J’aime toujours penser à chaque famille comme une « icône de la famille de Nazareth, avec sa vie quotidienne faite de fatigues, voire de cauchemars, comme lorsqu’elle a dû subir l’incompréhensible violence d’Hérode, expérience qui se répète tragiquement aujourd’hui encore dans de nombreuses familles de réfugiés rejetés et sans défense » (ibid. n. 30). Elles sont capables, par le moyen de la foi accumulée dans les luttes quotidiennes, de « transformer une grotte pour des animaux en maison de Jésus, avec de pauvres langes et une montagne de tendresse » (Exhort. ap. Evangelii gaudium, n. 286). Il faut des moyens matériels, ils sont nécessaires, mais ils ne sont pas la chose la plus importante. Pour cela, il ne faut pas perdre la capacité de caresser, ne pas perdre la tendresse ministérielle et la tendresse de la consécration religieuse.

Merci d’avoir manifesté le visage familier de Dieu avec nous qui ne cesse pas de nous surprendre au milieu de la vaisselle !

Chers frères, chères sœurs, merci encore pour cette occasion ecclésiale de respirer à pleins poumons.

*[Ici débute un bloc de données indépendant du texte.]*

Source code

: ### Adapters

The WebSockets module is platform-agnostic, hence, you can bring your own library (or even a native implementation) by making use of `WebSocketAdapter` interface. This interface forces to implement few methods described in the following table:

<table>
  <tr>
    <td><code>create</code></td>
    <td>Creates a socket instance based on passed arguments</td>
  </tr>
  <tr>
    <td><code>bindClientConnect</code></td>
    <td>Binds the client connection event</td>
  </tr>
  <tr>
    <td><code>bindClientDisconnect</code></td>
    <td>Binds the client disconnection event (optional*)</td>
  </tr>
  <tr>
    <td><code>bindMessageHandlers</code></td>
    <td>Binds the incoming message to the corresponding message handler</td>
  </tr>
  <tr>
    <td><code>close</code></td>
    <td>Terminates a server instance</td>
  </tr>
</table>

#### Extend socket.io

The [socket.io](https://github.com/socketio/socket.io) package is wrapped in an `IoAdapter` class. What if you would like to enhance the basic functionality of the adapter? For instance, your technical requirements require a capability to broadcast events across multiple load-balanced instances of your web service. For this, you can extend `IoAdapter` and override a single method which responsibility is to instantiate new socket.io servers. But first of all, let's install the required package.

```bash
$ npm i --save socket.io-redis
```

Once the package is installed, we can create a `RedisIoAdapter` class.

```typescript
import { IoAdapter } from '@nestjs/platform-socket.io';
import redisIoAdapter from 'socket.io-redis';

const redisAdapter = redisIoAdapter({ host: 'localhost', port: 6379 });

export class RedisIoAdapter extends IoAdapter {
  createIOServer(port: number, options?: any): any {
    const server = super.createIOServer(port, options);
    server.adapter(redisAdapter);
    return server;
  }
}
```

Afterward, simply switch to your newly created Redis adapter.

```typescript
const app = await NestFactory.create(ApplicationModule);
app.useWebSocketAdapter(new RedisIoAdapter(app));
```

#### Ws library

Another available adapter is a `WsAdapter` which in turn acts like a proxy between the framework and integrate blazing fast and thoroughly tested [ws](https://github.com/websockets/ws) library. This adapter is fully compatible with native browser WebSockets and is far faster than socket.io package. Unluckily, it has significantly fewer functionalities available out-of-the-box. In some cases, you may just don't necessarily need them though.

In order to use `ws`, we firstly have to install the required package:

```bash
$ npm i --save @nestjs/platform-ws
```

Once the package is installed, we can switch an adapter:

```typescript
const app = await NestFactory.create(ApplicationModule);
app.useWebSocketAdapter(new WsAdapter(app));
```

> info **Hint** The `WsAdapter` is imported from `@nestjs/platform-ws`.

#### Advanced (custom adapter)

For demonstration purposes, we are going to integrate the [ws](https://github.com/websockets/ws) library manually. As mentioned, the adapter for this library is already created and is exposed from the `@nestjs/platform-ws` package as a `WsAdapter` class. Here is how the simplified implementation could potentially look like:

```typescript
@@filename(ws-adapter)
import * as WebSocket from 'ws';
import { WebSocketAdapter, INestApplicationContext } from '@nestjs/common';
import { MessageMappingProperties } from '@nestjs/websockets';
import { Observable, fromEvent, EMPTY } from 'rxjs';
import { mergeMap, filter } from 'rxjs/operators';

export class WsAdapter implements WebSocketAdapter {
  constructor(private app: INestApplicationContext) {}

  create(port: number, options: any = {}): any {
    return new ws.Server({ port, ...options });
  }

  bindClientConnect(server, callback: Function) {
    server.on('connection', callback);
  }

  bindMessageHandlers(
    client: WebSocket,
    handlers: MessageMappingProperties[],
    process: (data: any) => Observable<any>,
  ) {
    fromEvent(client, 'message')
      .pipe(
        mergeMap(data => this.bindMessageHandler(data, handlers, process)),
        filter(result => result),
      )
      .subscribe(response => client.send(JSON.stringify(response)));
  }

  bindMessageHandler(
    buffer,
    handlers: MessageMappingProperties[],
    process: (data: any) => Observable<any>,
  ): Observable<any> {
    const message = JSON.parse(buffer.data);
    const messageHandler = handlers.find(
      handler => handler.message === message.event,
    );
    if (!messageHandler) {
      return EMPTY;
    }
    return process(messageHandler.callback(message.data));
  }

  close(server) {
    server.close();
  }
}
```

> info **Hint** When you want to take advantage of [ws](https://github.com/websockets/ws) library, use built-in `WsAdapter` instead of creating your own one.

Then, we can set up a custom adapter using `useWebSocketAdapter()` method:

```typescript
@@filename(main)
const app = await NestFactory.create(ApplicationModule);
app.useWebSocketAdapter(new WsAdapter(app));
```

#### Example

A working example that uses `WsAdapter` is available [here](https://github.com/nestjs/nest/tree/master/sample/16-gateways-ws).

Demandons à l’Esprit de ne pas cesser de nous renouveler dans la mission avec la confiance de savoir qu’il veut tout imprégner de sa présence.

Et ici aussi, je voudrais remercier – tu éprouveras de la honte, maintenant ! - je voudrais remercier l’un de vous, prêtre, père de famille, qui a accepté de faire le traducteur [applaudissements].

[Chant du Notre Père]

[Bénédiction]

 
[1] Verbogenes Leben und Epiphanie : GW XI, 145.
[2] A. Comastri, Madre Teresa. Una goccia di acqua pulita, p. 39.